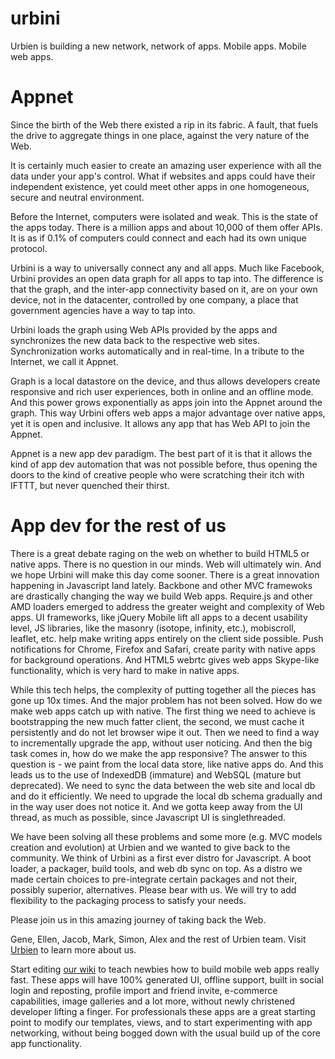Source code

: urbini
======
Urbien is building a new network, network of apps. Mobile apps. Mobile web apps.

Appnet
=======
Since the birth of the Web there existed a rip in its fabric. A fault, that fuels the drive to aggregate things in one place, against the very nature of the Web.

It is certainly much easier to create an amazing user experience with all the data under your app's control. What if websites and apps could have their independent existence, yet could meet other apps in one homogeneous, secure and neutral environment. 

Before the Internet, computers were isolated and weak. This is the state of the apps today. There is a million apps and about 10,000 of them offer APIs. It is as if 0.1% of computers could connect and each had its own unique protocol.

Urbini is a way to universally connect any and all apps. Much like Facebook, Urbini provides an open data graph for all apps to tap into. The difference is that the graph, and the inter-app connectivity based on it, are on your own device, not in the datacenter, controlled by one company, a place that government agencies have a way to tap into.

Urbini loads the graph using Web APIs provided by the apps and synchronizes the new data back to the respective web sites. Synchronization works automatically and in real-time. In a tribute to the Internet, we call it Appnet.

Graph is a local datastore on the device, and thus allows developers create responsive and rich user experiences, both in online and an offline mode. And this power grows exponentially as apps join into the Appnet around the graph. This way Urbini offers web apps a major advantage over native apps, yet it is open and inclusive. It allows any app that has Web API to join the Appnet.

Appnet is a new app dev paradigm. The best part of it is that it allows the kind of app dev automation that was not possible before, thus opening the doors to the kind of creative people who were scratching their itch with IFTTT, but never quenched their thirst.

App dev for the rest of us
======================
There is a great debate raging on the web on whether to build HTML5 or native apps. There is no question in our minds. Web will ultimately win. And we hope Urbini will make this day come sooner. There is a great innovation happening in Javascript land lately. Backbone and other MVC framewoks are drastically changing the way we build Web apps. Require.js and other AMD loaders emerged to address the greater weight and complexity of Web apps. UI frameworks, like jQuery Mobile lift all apps to a decent usability level, JS libraries, like the masonry (isotope, infinity, etc.), mobiscroll, leaflet, etc. help make writing apps entirely on the client side possible. Push notifications for Chrome, Firefox and Safari, create parity with native apps for background operations. And HTML5 webrtc gives web apps Skype-like functionality, which is very hard to make in native apps.

While this tech helps, the complexity of putting together all the pieces has gone up 10x times. And the major problem has not been solved. How do we make web apps catch up with native. The first thing we need to achieve is bootstrapping the new much fatter client, the second, we must cache it persistently and do not let browser wipe it out. Then we need to find a way to incrementally upgrade the app, without user noticing. And then the big task comes in, how do we make the app responsive? The answer to this question is - we paint from the local data store, like native apps do. And this leads us to the use of IndexedDB (immature) and WebSQL (mature but deprecated). We need to sync the data between the web site and local db and do it efficiently. We need to upgrade the local db schema gradually and in the way user does not notice it. And we gotta keep away from the UI thread, as much as possible, since Javascript UI is singlethreaded. 

We have been solving all these problems and some more (e.g. MVC models creation and evolution) at Urbien and we wanted to give back to the community. We think of Urbini as a first ever distro for Javascript. A boot loader, a packager, build tools, and web db sync on top. As a distro we made certain choices to pre-integrate certain packages and not their, possibly superior, alternatives. Please bear with us. We will try to add flexibility to the packaging process to satisfy your needs. 

Please join us in this amazing journey of taking back the Web.

Gene, Ellen, Jacob, Mark, Simon, Alex and the rest of Urbien team.
Visit <a href="http://urbien.com">Urbien</a> to learn more about us.

Start editing <a href="https://github.com/urbien/urbini/wiki">our wiki</a> to teach newbies how to build mobile web apps really fast. These apps will have 100% generated UI, offline support, built in social login and reposting, profile import and friend invite, e-commerce capabilities, image galleries and a lot more, without newly christened developer lifting a finger. For professionals these apps are a great starting point to modify our templates, views, and to start experimenting with app networking, without being bogged down with the usual build up of the core app functionality.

▶ [About this exercise]:
Using the records above, copy word for word the line with "Please join us", the line with "more about us.", and every line between them.

▶ [Answer]:
Please join us in this amazing journey of taking back the Web.

Gene, Ellen, Jacob, Mark, Simon, Alex and the rest of Urbien team.
Visit <a href="http://urbien.com">Urbien</a> to learn more about us.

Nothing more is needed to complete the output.